Braga and Good Jesus of the Mount

Our second stop in Portugal was the the city of Braga. It’s founding dates back to the 1st Century by the Romans. It’s also the place where Antonio de Oliveira Salazar essentially launched his coup in 1926 that ushered in a half century of fascism. It’s a heavy place, and yet the people are friendly and generous.

There is more to do here than our few days’ visit allowed, but what we saw was stunning. As is true in most of Europe, most of the money, expertise, and artistry in an early city like this was invested in the churches, so that’s where the wow factor is going to be.

The Cathedral

Braga’s cathedral is one of the oldest in Iberia, and it’s the seat of the Archdiocese, which makes it extra special. The Sé (the Portuguese word for Cathedral) is quite small in comparison to others we’ve been to, and the main attraction isn’t the altar – it’s the High Choir.

View looking up at the High Choir of the Cathedral. It’s all woodwork with gold leaf. Photo by T.
The organ and the ceiling of the High Choir. It’s dizzying. Photo via Alvesgaspar, care of Wikimedia Commons.

There is a small cost to get into the Cathedral, and even more “separate tickets” to buy to get into the museum and into the Choir itself.

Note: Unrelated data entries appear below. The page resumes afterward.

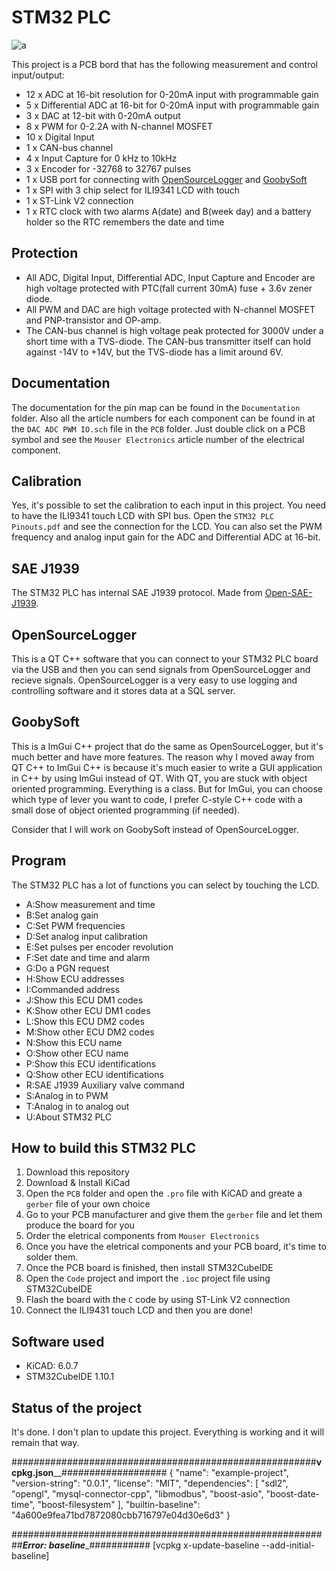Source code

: # STM32 PLC

![a](https://raw.githubusercontent.com/DanielMartensson/STM32-PLC/main/Documentation/Pinmap.png)

This project is a PCB bord that has the following measurement and control input/output:

 * 12 x ADC at 16-bit resolution for 0-20mA input with programmable gain
 * 5 x Differential ADC at 16-bit for 0-20mA input with programmable gain
 * 3 x DAC at 12-bit with 0-20mA output
 * 8 x PWM for 0-2.2A with N-channel MOSFET
 * 10 x Digital Input
 * 1 x CAN-bus channel
 * 4 x Input Capture for 0 kHz to 10kHz
 * 3 x Encoder for -32768 to 32767 pulses
 * 1 x USB port for connecting with [OpenSourceLogger](https://github.com/DanielMartensson/OpenSourceLogger) and [GoobySoft](https://github.com/DanielMartensson/GoobySoft)
 * 1 x SPI with 3 chip select for ILI9341 LCD with touch
 * 1 x ST-Link V2 connection
 * 1 x RTC clock with two alarms A(date) and B(week day) and a battery holder so the RTC remembers the date and time

## Protection 
 * All ADC, Digital Input, Differential ADC, Input Capture and Encoder are high voltage protected with PTC(fall current 30mA) fuse + 3.6v zener diode.
 * All PWM and DAC are high voltage protected with N-channel MOSFET and PNP-transistor and OP-amp. 
 * The CAN-bus channel is high voltage peak protected for 3000V under a short time with a TVS-diode. The CAN-bus transmitter itself can hold against -14V to +14V, but the TVS-diode has a limit around 6V. 

## Documentation
The documentation for the pin map can be found in the `Documentation` folder. Also all the article numbers for each component can be found in at the `DAC ADC PWM IO.sch` file in the `PCB` folder. Just double click on a PCB symbol and see the `Mouser Electronics` article number of the electrical component. 

## Calibration
Yes, it's possible to set the calibration to each input in this project. You need to have the ILI9341 touch LCD with SPI bus. Open the `STM32 PLC Pinouts.pdf` and see the connection for the LCD. You can also set the PWM frequency and analog input gain for the ADC and Differential ADC at 16-bit. 

## SAE J1939
The STM32 PLC has internal SAE J1939 protocol. Made from [Open-SAE-J1939](https://github.com/DanielMartensson/Open-SAE-J1939).

## OpenSourceLogger
This is a QT C++ software that you can connect to your STM32 PLC board via the USB and then you can send signals from OpenSourceLogger and recieve signals.
OpenSourceLogger is a very easy to use logging and controlling software and it stores data at a SQL server. 

## GoobySoft
This is a ImGui C++ project that do the same as OpenSourceLogger, but it's much better and have more features. The reason why I moved away from QT C++ to ImGui C++ is because
it's much easier to write a GUI application in C++ by using ImGui instead of QT. With QT, you are stuck with object oriented programming. Everything is a class. 
But for ImGui, you can choose which type of lever you want to code, I prefer C-style C++ code with a small dose of object oriented programming (if needed). 

Consider that I will work on GoobySoft instead of OpenSourceLogger.

## Program 
The STM32 PLC has a lot of functions you can select by touching the LCD. 

 * A:Show measurement and time
 * B:Set analog gain
 * C:Set PWM frequencies
 * D:Set analog input calibration
 * E:Set pulses per encoder revolution
 * F:Set date and time and alarm
 * G:Do a PGN request
 * H:Show ECU addresses
 * I:Commanded address
 * J:Show this ECU DM1 codes
 * K:Show other ECU DM1 codes
 * L:Show this ECU DM2 codes
 * M:Show other ECU DM2 codes
 * N:Show this ECU name
 * O:Show other ECU name
 * P:Show this ECU identifications
 * Q:Show other ECU identifications
 * R:SAE J1939 Auxiliary valve command
 * S:Analog in to PWM
 * T:Analog in to analog out
 * U:About STM32 PLC

## How to build this STM32 PLC

 1. Download this repository
 2. Download & Install KiCad
 3. Open the `PCB` folder and open the `.pro` file with KiCAD and greate a `gerber` file of your own choice
 4. Go to your PCB manufacturer and give them the `gerber` file and let them produce the board for you
 5. Order the eletrical components from `Mouser Electronics`
 6. Once you have the eletrical components and your PCB board, it's time to solder them.
 7. Once the PCB board is finished, then install STM32CubeIDE
 8. Open the `Code` project and import the `.ioc` project file using STM32CubeIDE
 9. Flash the board with the `C` code by using ST-Link V2 connection
 10. Connect the ILI9431 touch LCD and then you are done!

## Software used

 * KiCAD: 6.0.7
 * STM32CubeIDE 1.10.1

## Status of the project
It's done. I don't plan to update this project. Everything is working and it will remain that way.

#######################################################__vcpkg.json____###################
{
  "name": "example-project",
  "version-string": "0.0.1",
  "license": "MIT",
  "dependencies": [
    "sdl2",
    "opengl",
    "mysql-connector-cpp",
    "libmodbus",
    "boost-asio",
    "boost-date-time",
    "boost-filesystem"
  ],
  "builtin-baseline": "4a600e9fea71bd7872080cbb716797e04d30e6d3"
}

##########################################################___Error: baseline____###########
[vcpkg x-update-baseline --add-initial-baseline]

View from inside the High Choir. The extra couple of Euro it costs is worth it to see this, and you get a personal tour from the security guard. Photo by T.

The very friendly staff will walk you through all of the different tickets you can buy. We had to go back twice, but eventually we got access to everything we wanted to see – and a few things we weren’t expecting, like the corpse of a bishop.

Bom Jesus do Monte

A short bus ride outside of town took us to the pilgrimage site of the Bom Jesus do Monte (Good Jesus of the Mount). This is a massive undertaking for a pilgrim. More than 500 steps to be taken – on one’s knees if you’re truly devout – to the church on the hill.

The initial stairway to the sanctuary. It’s a lot of stairs. Photo by T.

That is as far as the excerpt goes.